*WHAT NEEDS TO BE DONE*
Print the listing exactly as it stands. Skip every picture.

***** TASK MATERIAL *****

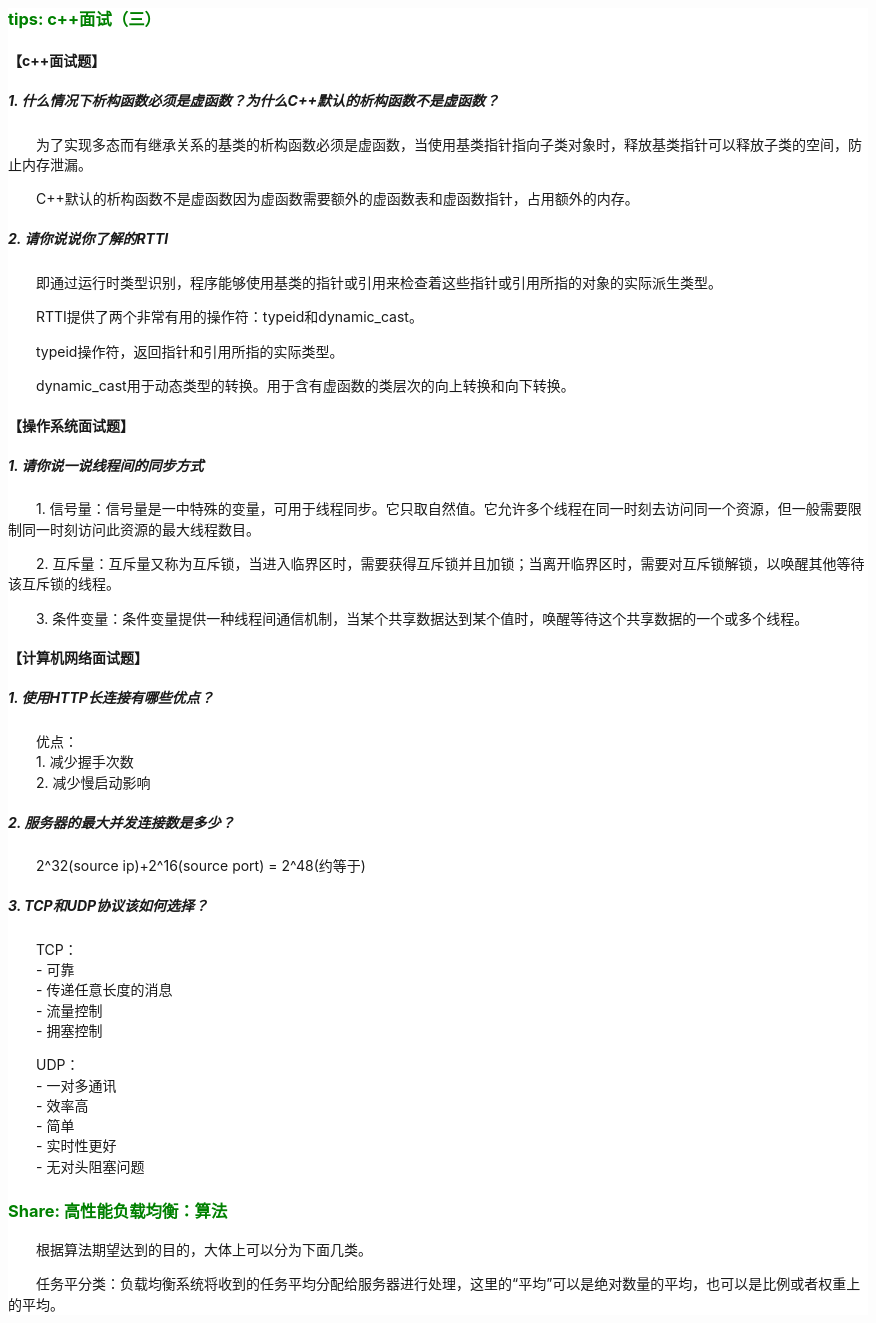 ###  <font color=green>tips: c++面试（三）</font>

#### **【c++面试题】**

##### 1. 什么情况下析构函数必须是虚函数？为什么C++默认的析构函数不是虚函数？
　　为了实现多态而有继承关系的基类的析构函数必须是虚函数，当使用基类指针指向子类对象时，释放基类指针可以释放子类的空间，防止内存泄漏。   

　　C++默认的析构函数不是虚函数因为虚函数需要额外的虚函数表和虚函数指针，占用额外的内存。  

##### 2. 请你说说你了解的RTTI
　　即通过运行时类型识别，程序能够使用基类的指针或引用来检查着这些指针或引用所指的对象的实际派生类型。  

　　RTTI提供了两个非常有用的操作符：typeid和dynamic_cast。  

　　typeid操作符，返回指针和引用所指的实际类型。  

　　dynamic_cast用于动态类型的转换。用于含有虚函数的类层次的向上转换和向下转换。  

#### **【操作系统面试题】**

##### 1. 请你说一说线程间的同步方式
　　1. 信号量：信号量是一中特殊的变量，可用于线程同步。它只取自然值。它允许多个线程在同一时刻去访问同一个资源，但一般需要限制同一时刻访问此资源的最大线程数目。  

　　2. 互斥量：互斥量又称为互斥锁，当进入临界区时，需要获得互斥锁并且加锁；当离开临界区时，需要对互斥锁解锁，以唤醒其他等待该互斥锁的线程。  

　　3. 条件变量：条件变量提供一种线程间通信机制，当某个共享数据达到某个值时，唤醒等待这个共享数据的一个或多个线程。  

#### **【计算机网络面试题】**

##### 1. 使用HTTP长连接有哪些优点？
　　优点：  
　　1. 减少握手次数  
　　2. 减少慢启动影响  

##### 2. 服务器的最大并发连接数是多少？
　　2^32(source ip)+2^16(source port) = 2^48(约等于)  

##### 3. TCP和UDP协议该如何选择？
　　TCP：  
　　- 可靠  
　　- 传递任意长度的消息  
　　- 流量控制  
　　- 拥塞控制  

　　UDP：  
　　- 一对多通讯  
　　- 效率高  
　　- 简单  
　　- 实时性更好  
　　- 无对头阻塞问题  

###  <font color=green>Share: 高性能负载均衡：算法</font>
　　根据算法期望达到的目的，大体上可以分为下面几类。  

　　任务平分类：负载均衡系统将收到的任务平均分配给服务器进行处理，这里的“平均”可以是绝对数量的平均，也可以是比例或者权重上的平均。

*****

*WRITTEN SOLUTION*
 ###  <font color=green>tips: c++面试（三）</font>

#### **【c++面试题】**

##### 1. 什么情况下析构函数必须是虚函数？为什么C++默认的析构函数不是虚函数？
　　为了实现多态而有继承关系的基类的析构函数必须是虚函数，当使用基类指针指向子类对象时，释放基类指针可以释放子类的空间，防止内存泄漏。   

　　C++默认的析构函数不是虚函数因为虚函数需要额外的虚函数表和虚函数指针，占用额外的内存。  

##### 2. 请你说说你了解的RTTI
　　即通过运行时类型识别，程序能够使用基类的指针或引用来检查着这些指针或引用所指的对象的实际派生类型。  

　　RTTI提供了两个非常有用的操作符：typeid和dynamic_cast。  

　　typeid操作符，返回指针和引用所指的实际类型。  

　　dynamic_cast用于动态类型的转换。用于含有虚函数的类层次的向上转换和向下转换。  

#### **【操作系统面试题】**

##### 1. 请你说一说线程间的同步方式
　　1. 信号量：信号量是一中特殊的变量，可用于线程同步。它只取自然值。它允许多个线程在同一时刻去访问同一个资源，但一般需要限制同一时刻访问此资源的最大线程数目。  

　　2. 互斥量：互斥量又称为互斥锁，当进入临界区时，需要获得互斥锁并且加锁；当离开临界区时，需要对互斥锁解锁，以唤醒其他等待该互斥锁的线程。  

　　3. 条件变量：条件变量提供一种线程间通信机制，当某个共享数据达到某个值时，唤醒等待这个共享数据的一个或多个线程。  

#### **【计算机网络面试题】**

##### 1. 使用HTTP长连接有哪些优点？
　　优点：  
　　1. 减少握手次数  
　　2. 减少慢启动影响  

##### 2. 服务器的最大并发连接数是多少？
　　2^32(source ip)+2^16(source port) = 2^48(约等于)  

##### 3. TCP和UDP协议该如何选择？
　　TCP：  
　　- 可靠  
　　- 传递任意长度的消息  
　　- 流量控制  
　　- 拥塞控制  

　　UDP：  
　　- 一对多通讯  
　　- 效率高  
　　- 简单  
　　- 实时性更好  
　　- 无对头阻塞问题  

###  <font color=green>Share: 高性能负载均衡：算法</font>
　　根据算法期望达到的目的，大体上可以分为下面几类。  

　　任务平分类：负载均衡系统将收到的任务平均分配给服务器进行处理，这里的“平均”可以是绝对数量的平均，也可以是比例或者权重上的平均。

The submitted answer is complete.